▶ **TASK OBJECTIVE**: Collect all lines from the records below that include the word "corresponding".

▶ **DATA EXTRACTS**:
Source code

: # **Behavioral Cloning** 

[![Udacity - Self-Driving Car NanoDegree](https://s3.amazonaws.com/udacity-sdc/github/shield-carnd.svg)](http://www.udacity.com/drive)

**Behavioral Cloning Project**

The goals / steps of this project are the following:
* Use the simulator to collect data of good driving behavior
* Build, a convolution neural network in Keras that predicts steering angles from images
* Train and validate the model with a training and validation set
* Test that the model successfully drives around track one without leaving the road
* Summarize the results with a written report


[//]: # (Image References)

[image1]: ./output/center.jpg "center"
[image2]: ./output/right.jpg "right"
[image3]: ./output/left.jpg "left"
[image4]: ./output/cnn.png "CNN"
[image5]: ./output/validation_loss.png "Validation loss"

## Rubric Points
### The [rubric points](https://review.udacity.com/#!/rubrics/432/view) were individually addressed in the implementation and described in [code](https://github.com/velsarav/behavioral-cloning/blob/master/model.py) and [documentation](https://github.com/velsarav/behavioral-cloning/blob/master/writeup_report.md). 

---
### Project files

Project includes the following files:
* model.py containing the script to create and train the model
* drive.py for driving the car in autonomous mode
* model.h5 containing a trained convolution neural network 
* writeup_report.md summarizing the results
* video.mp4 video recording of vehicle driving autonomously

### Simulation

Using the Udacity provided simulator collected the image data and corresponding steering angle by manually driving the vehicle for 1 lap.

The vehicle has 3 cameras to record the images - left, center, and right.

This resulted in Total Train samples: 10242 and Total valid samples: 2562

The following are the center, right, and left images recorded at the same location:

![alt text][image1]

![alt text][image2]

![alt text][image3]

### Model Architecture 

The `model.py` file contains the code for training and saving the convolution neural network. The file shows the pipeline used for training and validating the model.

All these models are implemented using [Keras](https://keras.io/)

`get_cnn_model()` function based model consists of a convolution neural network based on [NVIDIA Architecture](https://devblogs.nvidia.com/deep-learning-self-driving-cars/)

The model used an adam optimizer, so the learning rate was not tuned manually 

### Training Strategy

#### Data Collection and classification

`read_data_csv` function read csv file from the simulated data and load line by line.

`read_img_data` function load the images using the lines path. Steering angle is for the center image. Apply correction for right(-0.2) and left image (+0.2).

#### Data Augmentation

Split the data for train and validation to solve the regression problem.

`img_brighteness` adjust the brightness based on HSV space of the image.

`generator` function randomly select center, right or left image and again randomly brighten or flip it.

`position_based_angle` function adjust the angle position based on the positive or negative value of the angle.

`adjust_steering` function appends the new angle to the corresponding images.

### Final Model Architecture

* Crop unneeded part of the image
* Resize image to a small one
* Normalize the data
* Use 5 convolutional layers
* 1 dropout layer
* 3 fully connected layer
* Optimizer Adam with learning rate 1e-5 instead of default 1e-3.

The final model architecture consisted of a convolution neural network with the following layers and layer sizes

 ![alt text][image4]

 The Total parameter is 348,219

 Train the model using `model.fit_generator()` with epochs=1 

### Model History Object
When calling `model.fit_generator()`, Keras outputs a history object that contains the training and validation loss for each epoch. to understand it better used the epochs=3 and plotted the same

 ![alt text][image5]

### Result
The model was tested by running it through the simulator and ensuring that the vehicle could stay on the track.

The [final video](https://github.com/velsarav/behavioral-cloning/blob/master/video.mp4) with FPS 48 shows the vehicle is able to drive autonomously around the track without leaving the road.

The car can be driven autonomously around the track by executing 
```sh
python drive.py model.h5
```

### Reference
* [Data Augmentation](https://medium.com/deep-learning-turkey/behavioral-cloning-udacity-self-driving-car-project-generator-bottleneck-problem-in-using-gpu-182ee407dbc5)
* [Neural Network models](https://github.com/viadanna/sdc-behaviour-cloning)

▶ **COMPLETED EXERCISE**:
Using the Udacity provided simulator collected the image data and corresponding steering angle by manually driving the vehicle for 1 lap.
`adjust_steering` function appends the new angle to the corresponding images.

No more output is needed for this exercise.